The two attached *.f90 files summarize the timing results in comments at the tops of the files, particularly, the "compare_to_coarray.f90" file. 'Project/property' Fortran 'command lines' are in comments at the ends of the files. Notice that the times are for the actual multiplications excluding initializations, distributions, etc.
Note that lines 24 and 28 of "test coarray matmul.f90" define variables without codimensions. I've been unable to find anything in various documentations about doing that. When I give all of the variables (except dsecnd) codimensions [*], the program still runs correctly, but the time is more than double that without those codimensions (8.2 vs 3.8 secs for 2000x2000 matrices).
All of the times given here are for 'release' 'x64' configs. Win32 configs run nearly 2x faster for both the coarray and non-coarray programs. Times vary slightly from run to run and are probably significant only to ~0.3 secs.

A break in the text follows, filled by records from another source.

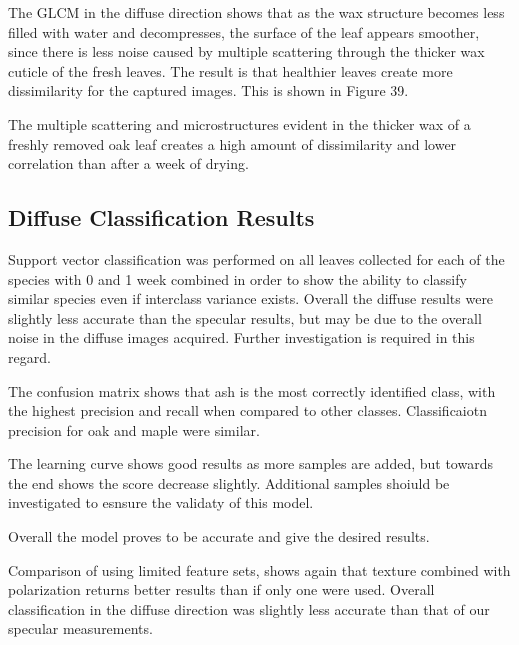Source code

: The GLCM in the diffuse direction shows that as the wax structure becomes less filled with water and decompresses, the surface of the leaf appears smoother, since there is less noise caused by multiple scattering through the thicker wax cuticle of the fresh leaves.  The result is that healthier leaves create more dissimilarity for the captured images.  This is shown in Figure 39.
%
\begin{center}
\end{center}
%
The multiple scattering and microstructures evident in the thicker wax of a freshly removed oak leaf creates a high amount of dissimilarity and lower correlation than after a week of drying.

\subsection{Diffuse Classification Results}
Support vector classification was performed on all leaves collected for each of the species with 0 and 1 week combined in order to show the ability to classify similar species even if interclass variance exists.  Overall the diffuse results were slightly less accurate than the specular results, but may be due to the overall noise in the diffuse images acquired.  Further investigation is required in this regard.

The confusion matrix shows that ash is the most correctly identified class, with the highest precision and recall when compared to other classes.  Classificaiotn precision for oak and maple were similar.

The learning curve shows good results as more samples are added, but towards the end shows the score decrease slightly.  Additional samples shoiuld be investigated to esnsure the validaty of this model.

Overall the model proves to be accurate and give the desired results.
%
\begin{center}
\end{center}
%
%
\begin{center}
\end{center}
%
Comparison of using limited feature sets, shows again that texture combined with polarization returns better results than if only one were used.  Overall classification in the diffuse direction was slightly less accurate than that of our specular measurements.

Unless I've done something dumb (a distinct possibility), I don't understand why anyone would use COARRAYS. The only argument that I've seen for them is the 'ease' of programming for those accustomed to FORTRAN. I certainly didn't experience 'ease', at least in this application. I found openMP much easier to learn, much more versatile than coarrays, and much better documented both online and in books. In this simple app, even Intel's auto-parallelism is much more impressive than coarrays.